Bobbing for new Apple products?

How about them apples? From phones to laptops, the company’s products have become almost indispensable in our day-to-day life.
Photo by Katie Despeaux

By Megan McCurdy
News Editor

It seems that everyone and their mother has an iPhone or a Mac or some iSomething nowadays. Apple products have definitely revolutionized the world of computers and consumer electronics, and the company’s recent release of a completely new mobile operating system has turned some heads.

The announcement for the new iPhone, iPad, and iPod software, which is Apple’s first major redesign in a decade, came earlier this year at the June Worldwide Developers Conference in San Francisco.

Officially released on Sept. 18, the newest OS, the seventh version, retained much of the same and familiar layout as its predecessor, but features a completely new color palette and much more open feel (the weather, camera, and maps apps are fantastic in this regard). While many have claimed the makeover has left their iPhone feeling more like an Android, I am definitely very pleased with the changes.

When I first saw images of what iOS7 would look like, I was immediately drawn to the brighter colors, simplified flattened icons, the sense of transparency and layering, as well as the parallax effect of the backgrounds (which as I recently learned can be turned off if it’s too distracting).
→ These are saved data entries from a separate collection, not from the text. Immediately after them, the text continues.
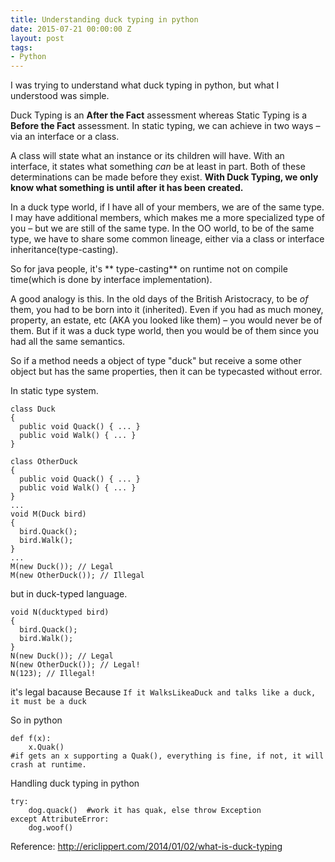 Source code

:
 ```yaml
---
title: Understanding duck typing in python
date: 2015-07-21 00:00:00 Z
layout: post
tags:
- Python
---
```


I was trying to understand what duck typing in python, but what I understood was simple.

Duck Typing is an **After the Fact** assessment whereas Static Typing is a **Before the Fact** assessment. In static typing, we can achieve in two ways – via an interface or a class.

A class will state what an instance or its children will have. With an interface, it states what something *can* be at least in part. Both of these determinations can be made before they exist. **With Duck Typing, we only know what something is until after it has been created.**

In a duck type world, if I have all of your members, we are of the same type. I may have additional members, which makes me a more specialized type of you – but we are still of the same type. In the OO world, to be of the same type, we have to share some common lineage, either via a class or interface inheritance(type-casting).

So for java people, it's ** type-casting** on runtime not on compile time(which is done by interface implementation).

A good analogy is this. In the old days of the British Aristocracy, to be *of* them, you had to be born into it (inherited). Even if you had as much money, property, an estate, etc (AKA you looked like them) – you would never be of them. But if it was a duck type world, then you would be of them since you had all the same semantics.

So if a method needs a object of type "duck" but receive a some other object but has the same properties, then it can be typecasted without error.


In static type system.

    class Duck
    {
      public void Quack() { ... }
      public void Walk() { ... }
    }

    class OtherDuck
    {
      public void Quack() { ... }
      public void Walk() { ... }
    }
    ...
    void M(Duck bird)
    {
      bird.Quack();
      bird.Walk();
    }
    ...
    M(new Duck()); // Legal
    M(new OtherDuck()); // Illegal


but in duck-typed language.

    void N(ducktyped bird)
    {
      bird.Quack();
      bird.Walk();
    }
    N(new Duck()); // Legal
    N(new OtherDuck()); // Legal!
    N(123); // Illegal!


it's legal bacause Because `If it WalksLikeaDuck and talks like a duck, it must be a duck`

So in python

    def f(x):
        x.Quak()
    #if gets an x supporting a Quak(), everything is fine, if not, it will crash at runtime.



Handling duck typing in python

    try:
        dog.quack()  #work it has quak, else throw Exception
    except AttributeError:
        dog.woof()


Reference: <a href="http://ericlippert.com/2014/01/02/what-is-duck-typing" target="_blank" >http://ericlippert.com/2014/01/02/what-is-duck-typing</a>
I was also rather excited for the Control Center, which includes a built-in flashlight app; shortcuts to the camera and clock; the ability to toggle Wi-fi, Bluetooth, and Do Not Disturb; and the ability to control all of my music and the screen’s brightness—all in one place. And I don’t even have to unlock my phone to access it.

Now that I have had a little over a month to explore and experience the new upgrades, I’ve found that not only is the new software much more attractive and cohesive in its theme, but also quicker, smoother, and more intuitive in use.

The minimalistic and unobtrusive interface has done away with unnecessary bars and buttons, leaving users with what’s really important– their content. i-Users can interact with their content in a much more dynamic way, as seen most noticeably through the cinematic animations (see: weather app and zoom to open and close apps) and the functional layering that established hierarchy and order.

While I am pleased overall with the new look and functionality of the new iOS, there are some drawbacks.

After the rather long download and installation time, it took a few days to get everything on my phone running smoothly. It took a while to upgrade all third party apps, and even then, some of them, especially Instagram, seemed to be glitchy and would shut down in mid-use. I was also hoping for a major upgrade to some of the built-in apps such as mail but it seems to be the same with nothing noticeably different. Also, the autocorrect feature has been a bit odd to say the least. I would list the many mistakes in sent texts, but that would be an article in and of itself.

Now that most of the popular apps (Facebook, Twitter, Vine, Snapchat, etc.) have upgraded to work with iOS7, I have no real complaints about or problems with the new software, and after a month with the new design, I’m still in love with the new look and have almost forgotten what iOS6 looks like.